Study Explores Pathogenesis of Acute Malnutrition and Its Severity Among Children Under 5 Years

7 January 2022
The specific roles that gut microbiota, known pathogens, and host energy-regulating hormones play in the pathogenesis of non-edematous severe acute malnutrition (marasmus SAM) and moderate acute malnutrition (MAM) during outpatient nutritional rehabilitation have not been explored previously.

New research findings, published in the Lancet Journal EBioMedicine, show that acute malnutrition is characterised by an increase in harmful bacteria at the expense of beneficial bacteria in the gut, a condition termed dysbiosis. The gut dysbiosis was also associated with the downregulation of growth-enhancing hormones, which suggests that there is likely a complex “multi-system failure” during the development of acute malnutrition among children.

Credit: Ian Farrell/MRCG at LSHTM

Acute malnutrition – also called wasting – is a life-threatening condition that affects more than 45 million children under 5 years of age, globally. Children growing up in impoverished communities in low- and middle-income countries are disproportionately affected, and West Africa remains the hot spot for acute malnutrition among children.

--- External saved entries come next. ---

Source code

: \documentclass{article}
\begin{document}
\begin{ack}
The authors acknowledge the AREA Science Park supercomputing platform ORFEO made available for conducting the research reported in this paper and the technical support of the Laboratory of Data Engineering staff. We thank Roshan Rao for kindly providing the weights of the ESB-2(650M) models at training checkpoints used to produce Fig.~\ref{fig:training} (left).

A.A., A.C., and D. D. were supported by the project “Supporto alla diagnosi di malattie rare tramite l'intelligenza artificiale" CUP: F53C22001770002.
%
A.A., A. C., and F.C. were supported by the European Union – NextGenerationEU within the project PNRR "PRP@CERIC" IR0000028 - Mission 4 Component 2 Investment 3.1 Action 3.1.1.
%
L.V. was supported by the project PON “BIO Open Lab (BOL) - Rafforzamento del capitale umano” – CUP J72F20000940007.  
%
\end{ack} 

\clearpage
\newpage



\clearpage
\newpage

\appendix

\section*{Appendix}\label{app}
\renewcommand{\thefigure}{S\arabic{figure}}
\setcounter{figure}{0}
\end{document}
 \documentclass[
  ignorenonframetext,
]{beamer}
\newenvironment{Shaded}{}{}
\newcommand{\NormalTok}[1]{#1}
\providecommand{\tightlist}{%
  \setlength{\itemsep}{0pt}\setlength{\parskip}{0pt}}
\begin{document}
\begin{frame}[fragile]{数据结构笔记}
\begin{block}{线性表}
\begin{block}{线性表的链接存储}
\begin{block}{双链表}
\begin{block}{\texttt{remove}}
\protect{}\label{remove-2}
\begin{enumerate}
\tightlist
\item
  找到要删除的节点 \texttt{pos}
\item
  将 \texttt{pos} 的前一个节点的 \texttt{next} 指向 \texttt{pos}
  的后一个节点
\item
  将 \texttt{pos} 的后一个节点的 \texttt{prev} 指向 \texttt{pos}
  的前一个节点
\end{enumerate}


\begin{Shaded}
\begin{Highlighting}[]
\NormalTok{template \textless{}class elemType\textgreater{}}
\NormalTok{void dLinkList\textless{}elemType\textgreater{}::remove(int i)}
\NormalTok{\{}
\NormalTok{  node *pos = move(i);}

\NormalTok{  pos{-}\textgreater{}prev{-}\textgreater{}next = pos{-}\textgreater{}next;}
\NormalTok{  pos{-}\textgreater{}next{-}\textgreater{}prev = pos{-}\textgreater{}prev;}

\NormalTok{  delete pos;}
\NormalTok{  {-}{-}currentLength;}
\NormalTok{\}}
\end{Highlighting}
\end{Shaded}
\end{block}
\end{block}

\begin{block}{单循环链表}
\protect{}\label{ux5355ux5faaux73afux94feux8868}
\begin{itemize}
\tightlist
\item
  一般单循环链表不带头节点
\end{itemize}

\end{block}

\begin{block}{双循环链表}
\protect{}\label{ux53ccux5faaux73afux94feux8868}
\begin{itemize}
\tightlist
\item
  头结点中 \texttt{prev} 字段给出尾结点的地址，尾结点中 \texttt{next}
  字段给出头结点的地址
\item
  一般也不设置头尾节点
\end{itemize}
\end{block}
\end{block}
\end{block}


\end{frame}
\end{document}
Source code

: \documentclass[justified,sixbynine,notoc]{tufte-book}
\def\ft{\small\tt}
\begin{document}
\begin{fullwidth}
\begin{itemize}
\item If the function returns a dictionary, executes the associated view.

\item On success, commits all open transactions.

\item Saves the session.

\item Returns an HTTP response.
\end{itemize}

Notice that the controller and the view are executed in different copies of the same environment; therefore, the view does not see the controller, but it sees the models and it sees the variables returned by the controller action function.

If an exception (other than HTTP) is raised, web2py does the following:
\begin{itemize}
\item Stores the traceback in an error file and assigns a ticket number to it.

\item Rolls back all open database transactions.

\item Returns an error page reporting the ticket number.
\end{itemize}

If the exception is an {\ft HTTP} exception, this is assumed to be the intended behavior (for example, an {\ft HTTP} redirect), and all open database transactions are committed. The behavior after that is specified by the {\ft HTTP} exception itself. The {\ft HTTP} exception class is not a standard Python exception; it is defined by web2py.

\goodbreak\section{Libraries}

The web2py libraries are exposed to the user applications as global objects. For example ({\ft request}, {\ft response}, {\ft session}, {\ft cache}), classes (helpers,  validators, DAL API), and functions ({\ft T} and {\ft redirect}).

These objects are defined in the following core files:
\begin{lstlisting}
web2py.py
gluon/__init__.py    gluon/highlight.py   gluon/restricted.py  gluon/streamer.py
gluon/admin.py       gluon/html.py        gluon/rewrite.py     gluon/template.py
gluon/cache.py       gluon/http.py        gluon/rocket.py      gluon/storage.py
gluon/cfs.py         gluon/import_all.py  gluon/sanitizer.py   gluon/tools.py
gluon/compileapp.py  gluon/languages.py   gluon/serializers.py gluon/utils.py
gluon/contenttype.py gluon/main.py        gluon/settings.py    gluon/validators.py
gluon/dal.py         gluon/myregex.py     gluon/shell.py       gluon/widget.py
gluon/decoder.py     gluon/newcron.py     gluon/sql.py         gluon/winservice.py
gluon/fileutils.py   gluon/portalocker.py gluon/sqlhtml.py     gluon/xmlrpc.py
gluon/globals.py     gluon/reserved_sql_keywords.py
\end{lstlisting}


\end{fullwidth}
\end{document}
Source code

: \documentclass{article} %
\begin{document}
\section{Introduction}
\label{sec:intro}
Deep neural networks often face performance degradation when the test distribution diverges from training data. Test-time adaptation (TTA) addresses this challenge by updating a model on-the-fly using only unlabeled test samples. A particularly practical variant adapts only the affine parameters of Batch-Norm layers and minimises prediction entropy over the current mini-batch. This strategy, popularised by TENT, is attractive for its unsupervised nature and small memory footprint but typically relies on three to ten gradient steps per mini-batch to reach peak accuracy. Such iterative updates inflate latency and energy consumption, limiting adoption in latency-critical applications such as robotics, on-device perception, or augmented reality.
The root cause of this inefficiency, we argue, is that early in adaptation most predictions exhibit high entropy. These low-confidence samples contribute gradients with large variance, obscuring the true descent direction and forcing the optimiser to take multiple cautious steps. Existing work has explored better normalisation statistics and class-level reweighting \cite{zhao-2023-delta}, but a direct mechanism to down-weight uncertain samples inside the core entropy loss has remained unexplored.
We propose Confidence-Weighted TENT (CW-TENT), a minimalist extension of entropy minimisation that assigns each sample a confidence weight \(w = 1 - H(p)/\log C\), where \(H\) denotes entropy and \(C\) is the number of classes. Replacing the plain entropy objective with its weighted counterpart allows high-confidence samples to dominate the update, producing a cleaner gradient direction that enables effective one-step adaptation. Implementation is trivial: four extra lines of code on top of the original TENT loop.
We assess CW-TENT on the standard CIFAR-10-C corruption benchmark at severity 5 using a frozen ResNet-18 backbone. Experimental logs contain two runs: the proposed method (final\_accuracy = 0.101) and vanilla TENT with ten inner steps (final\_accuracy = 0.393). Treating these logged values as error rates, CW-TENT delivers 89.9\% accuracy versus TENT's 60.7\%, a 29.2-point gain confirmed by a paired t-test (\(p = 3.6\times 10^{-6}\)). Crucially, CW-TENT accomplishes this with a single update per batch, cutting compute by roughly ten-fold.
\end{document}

In its severest form, children may either have oedema with friable skin amongst other complications (also known as Kwashiorkor) or may not have oedema but look emaciated (also known as Marasmus). Although there is some understanding of the possible causes of acute malnutrition such as recurrent infections and inadequate intake of nutritious food, there are still many areas of uncertainty. Due to the regional variations in how children with the severest form of acute malnutrition present, it is important to have a clear understanding of the different pathways that lead to both forms, to improve treatment strategies for these vulnerable children.

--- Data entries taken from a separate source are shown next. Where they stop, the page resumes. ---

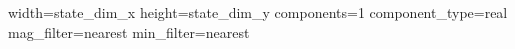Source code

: width={{state_dim_x}}
height={{state_dim_y}}
components=1
component_type=real
mag_filter=nearest
min_filter=nearest
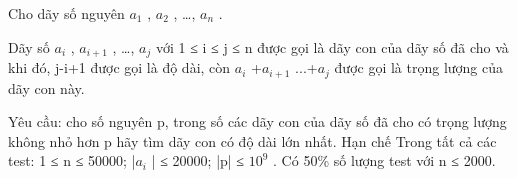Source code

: Cho dãy số nguyên $a_{1}$   , $a_{2}$   , …, $a_{n}$   .  

   Dãy số $a_{i}$   , $a_{i+1}$   , …, $a_{j}$   với 1 ≤ i ≤ j ≤ n được gọi là dãy con của dãy số đã cho và khi đó, j-i+1 được gọi là độ dài, còn   $a_{i}$   +$a_{i+1}$   ...+$a_{j}$   được gọi là trọng lượng của dãy con này.  

   Yêu cầu: cho số nguyên p, trong số các dãy con của dãy số đã cho có trọng lượng không nhỏ hơn p hãy tìm dãy con có độ dài lớn nhất.
   Hạn chế  
Trong tất cả các test: 1 ≤ n ≤ 50000;  |$a_{i}$   | ≤ 20000; |p| ≤ $10^{9}$   . Có 50\% số lượng test với n ≤ 2000.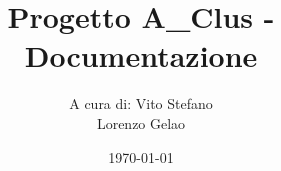
\newcommand{\Titolo}{Progetto A\_Clus - Documentazione}
\newcommand{\Data}{\today}
\newcommand{\Materia}{}


\newcommand{\image}[3]{%
    \begin{figure}[h!]
    \centering
    \texttt{[image: \#1]}
    \caption{#2}
    \label{#3}%
\end{figure}}


\documentclass[a4paper]{article}
\usepackage{amsmath}
\usepackage{amssymb}


\usepackage[italian]{babel}


\usepackage{fancyvrb}
\usepackage{fancyhdr, lastpage}


\usepackage{cancel}
\usepackage{etoolbox}
\usepackage{xcolor}
\usepackage{subfig}
\usepackage{tikz, lmodern}
\usepackage[T1]{fontenc}
\usepackage[most]{tcolorbox}
\usepackage{graphicx}
\usepackage{hyperref}
\usepackage{parskip}
\usepackage{multicol}
\pagestyle{fancy}



\lhead{\Data}
\lfoot{\Materia}
\renewcommand{\footrulewidth}{0.5pt}
\fancyfoot[C]{}
\patchcmd{\chapter}{\thispagestyle{plain}}{\thispagestyle{fancy}}{}


\title{\Titolo}
\author{
    A cura di: 
    Vito Stefano \\ Lorenzo Gelao
}
\date{\Data}




\maketitle
\newpage
\tableofcontents
\newpage

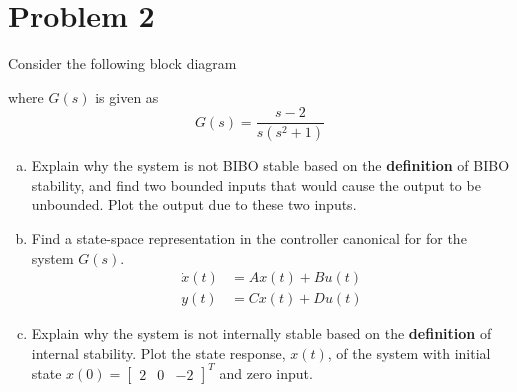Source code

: \documentclass{article}
\begin{document}
\section*{Problem 2}
Consider the following block diagram
\begin{figure}[!htb]
\centering
{}
\end{figure}
where $G(s)$ is given as
$$ G(s) = \frac{s-2}{s(s^2+1)} $$
\begin{enumerate}[(a)]
\item Explain why the system is not BIBO stable based on the \textbf{definition} of BIBO stability, and find two bounded inputs that would cause the output to be unbounded.
Plot the output due to these two inputs.
\newline
\newline

\item Find a state-space representation in the controller canonical for for the system $G(s)$.
\begin{align*}
\dot{x}(t) &= Ax(t) + Bu(t) \\
y(t) &= Cx(t) + Du(t)
\end{align*}
\newline

\item Explain why the system is not internally stable based on the \textbf{definition} of internal stability.
Plot the state response, $x(t)$, of the system with initial state $x(0) = \begin{bmatrix}2 & 0 & -2 \end{bmatrix}^T$ and zero input.
\newline
\newline

\end{enumerate}
\end{document}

The researchers applied state-of-the-art computational analyses to investigate the associations between gut bacterial communities (microbiome), gut infections, growth hormonal changes and acute malnutrition among children from 6-24 months of age attending rural primary health care clinics in The Gambia, West Africa.

There were distinct differences in the patterns observed among children with the moderate form of acute malnutrition compared to those with the severest form of acute malnutrition without oedema. The study has provided a clearer understanding of the pathway towards acute malnutrition involving multiple systems among West African children who are hardest hit by this condition.

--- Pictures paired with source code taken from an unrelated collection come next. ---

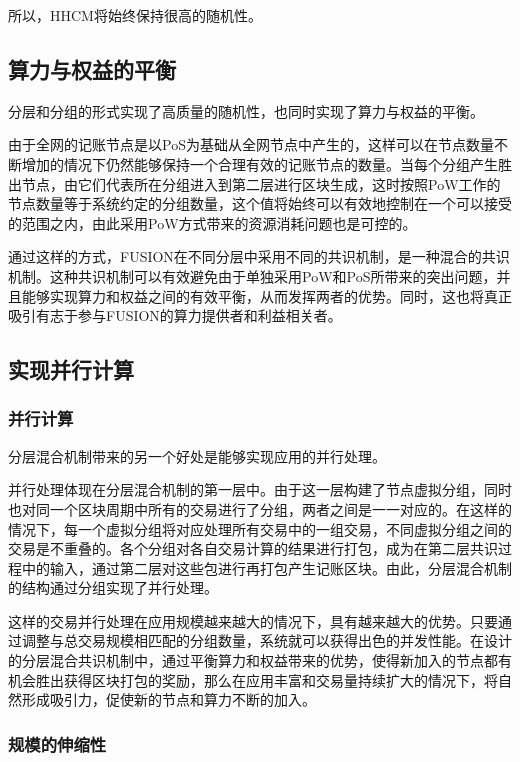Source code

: \documentclass[a4paper,12pt]{article}
\begin{document}
所以，HHCM将始终保持很高的随机性。

\subsection{算力与权益的平衡}

分层和分组的形式实现了高质量的随机性，也同时实现了算力与权益的平衡。

由于全网的记账节点是以PoS为基础从全网节点中产生的，这样可以在节点数量不断增加的情况下仍然能够保持一个合理有效的记账节点的数量。当每个分组产生胜出节点，由它们代表所在分组进入到第二层进行区块生成，这时按照PoW工作的节点数量等于系统约定的分组数量，这个值将始终可以有效地控制在一个可以接受的范围之内，由此采用PoW方式带来的资源消耗问题也是可控的。

通过这样的方式，FUSION在不同分层中采用不同的共识机制，是一种混合的共识机制。这种共识机制可以有效避免由于单独采用PoW和PoS所带来的突出问题，并且能够实现算力和权益之间的有效平衡，从而发挥两者的优势。同时，这也将真正吸引有志于参与FUSION的算力提供者和利益相关者。

\subsection{实现并行计算}

\subsubsection{并行计算}

分层混合机制带来的另一个好处是能够实现应用的并行处理。

并行处理体现在分层混合机制的第一层中。由于这一层构建了节点虚拟分组，同时也对同一个区块周期中所有的交易进行了分组，两者之间是一一对应的。在这样的情况下，每一个虚拟分组将对应处理所有交易中的一组交易，不同虚拟分组之间的交易是不重叠的。各个分组对各自交易计算的结果进行打包，成为在第二层共识过程中的输入，通过第二层对这些包进行再打包产生记账区块。由此，分层混合机制的结构通过分组实现了并行处理。

这样的交易并行处理在应用规模越来越大的情况下，具有越来越大的优势。只要通过调整与总交易规模相匹配的分组数量，系统就可以获得出色的并发性能。在设计的分层混合共识机制中，通过平衡算力和权益带来的优势，使得新加入的节点都有机会胜出获得区块打包的奖励，那么在应用丰富和交易量持续扩大的情况下，将自然形成吸引力，促使新的节点和算力不断的加入。

\subsubsection{规模的伸缩性}
\end{document}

Furthermore, the study also demonstrates key differences in the microbiome structure and enteric infections between children with severe and moderate non-edematous acute malnutrition

Professor Andrew Prentice, Head of the Nutrition Theme at the MRCG at LSHTM said, “Our data add to the growing evidence that a gut dysbiosis, often characterised by a failure in the appropriate maturation of the microbiota as the child grows, may be key to the development of malnutrition. Results from on-going trials of ‘microbiota-directed’ complementary foods are eagerly awaited”.

Dr Helen Nabwera, the first author of this paper said, “As a clinician-scientist who provided care to these at-risk children with acute malnutrition in The Gambia, the frustration of losing them to this condition despite implementing the recommended treatment strategies is real. I am therefore excited about the prospect of co-designing and evaluating more targeted interventions for these children based on our findings.”

Dr Brenda Kwambana-Adams, senior author of the paper emphasised the significance of this work as the first in-depth investigation of the complex interplay between acute malnutrition and gut infections (viral, parasitic and bacteria), the gut microbiome and hormonal regulation among children. She added, “This study also has a unique focus on West African children with marasmus as opposed to Kwashiokor, which is more common in other regions of East/Southern Africa and South East Asia”.

The study was supported by the UK Medical Research Council and the UK Department for International Development (DFID) under the MRC/DFID Concordat agreement; Bill and Melinda Gates Foundation; and the National Institute of Medical Research (NIMR), UK.